Water management
The new water treatment system at Koppánymonostor will improve the water supply to Ács and the surrounding area
The comprehensive development of the drinking water network in Ács and the surrounding area is being carried out by a consortium comprising Colas Alterra Zrt. and Betonútépítő Zrt.. The aim is to ensure the region’s long-term water supply, whilst significantly increasing the system’s operational reliability and capacity.
The project does not affect just one town, but the entire catchment area of the former Ács–Komárom Waterworks, as well as the town of Bábolna. As a result of the development, Ács, Komárom and Bábolna will primarily receive their drinking water from the modernised Koppánymonostor water source, whilst Bábolna will retain the option of being supplied via the Tatabánya regional system.
The design brief extended not only to the preparation of the working drawings, but also to the preparation of the planning application documentation, the planning permission process and the as-built documentation, which was carried out by Green Technológia Kft. as a specialist subcontractor.
It’s not a lack of water; the system needs upgrading
The investment is not driven by a water shortage in the traditional sense. The region has adequate water resources; however, the scale, technical sophistication and age of the existing water treatment technology have already limited its ability to meet growing demand.
As a result of this development, there is an increase in
- the amount of water available,
- the consistency of care,
- operational safety,
- as well as the system’s flexibility in exceptional circumstances.
The modernised system is based on water from 16 wells
Thanks to previous developments, raw water is currently supplied to the Koppánymonostor waterworks from 16 wells.
One of the main aims of the current investment is to enable these available water resources to be managed and delivered to users using more advanced technology than before.
As part of the project, a completely new water treatment technology is being developed, which includes
- the removal of iron and manganese,
- disinfection and chlorination,
- automated process control,
- as well as remote monitoring systems.
The heart of the project is the de-ironing technology
According to the contractor, the most important part of the project is the technological system, which is perhaps the least visually striking from the outside.
The iron and manganese removal technology, which forms the core of the water treatment process, ensures that the raw water from the wells meets drinking water quality standards.
To an outside observer, this system appears to consist merely of a few large tanks and pipelines; in reality, however, it is the technical heart of the project, without which the entire development would be unable to fulfil its function.
The development is taking place at three sites
Ács: more than 8 kilometres of new pipeline have been laid within its administrative area, which means
- 7,055 running metres of D355 PE transmission pipeline were constructed,
- 1,058 running metres of D160 PE connecting pipe were laid,
- They are also upgrading the chlorination and flow-measurement systems at the elevated reservoir.
Due to the high groundwater level , vacuum well groundwater lowering was used; without this, the works could not have been carried out safely.
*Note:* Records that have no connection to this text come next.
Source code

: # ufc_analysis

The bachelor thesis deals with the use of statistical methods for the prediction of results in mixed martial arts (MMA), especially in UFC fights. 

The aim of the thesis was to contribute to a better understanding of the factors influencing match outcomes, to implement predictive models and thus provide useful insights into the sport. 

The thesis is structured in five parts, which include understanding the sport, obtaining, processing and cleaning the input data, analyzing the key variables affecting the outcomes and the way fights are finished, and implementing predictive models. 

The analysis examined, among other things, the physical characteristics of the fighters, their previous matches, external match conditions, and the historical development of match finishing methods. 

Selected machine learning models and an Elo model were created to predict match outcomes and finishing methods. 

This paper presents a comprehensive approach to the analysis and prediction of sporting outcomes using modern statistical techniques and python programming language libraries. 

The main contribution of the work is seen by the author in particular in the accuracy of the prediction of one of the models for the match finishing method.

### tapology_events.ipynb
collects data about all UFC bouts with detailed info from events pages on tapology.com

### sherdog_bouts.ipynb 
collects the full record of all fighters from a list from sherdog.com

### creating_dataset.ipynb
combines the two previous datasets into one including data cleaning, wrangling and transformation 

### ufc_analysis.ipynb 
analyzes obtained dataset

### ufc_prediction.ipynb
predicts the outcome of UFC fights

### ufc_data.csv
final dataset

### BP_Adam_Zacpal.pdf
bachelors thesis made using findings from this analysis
In Bábolna as part of the project
- 2,755 metres of D315 PE power cable,
- 753 metres of D225 PE pipe were laid,
- Two treated water reservoirs, each with a capacity of 1,250 cubic metres, were constructed,
- A new network pressure booster is to be installed
- and modernise the systems associated with the reservoir.
The reservoirs are circular in plan, with an internal diameter of 18 metres and a usable water depth of 5.5 metres.
The main site of the project is the Koppánymonostor waterworks. It was built here
- two raw water storage basins, each with a capacity of 1,000 cubic metres,
- the new raw water feed pump house,
- the new water treatment plant,
- the modernised network pumping station,
- as well as the process control system linked to the control centre.
The raw water storage tanks were constructed with an internal diameter of 16 metres and a usable storage height of 5.5 metres.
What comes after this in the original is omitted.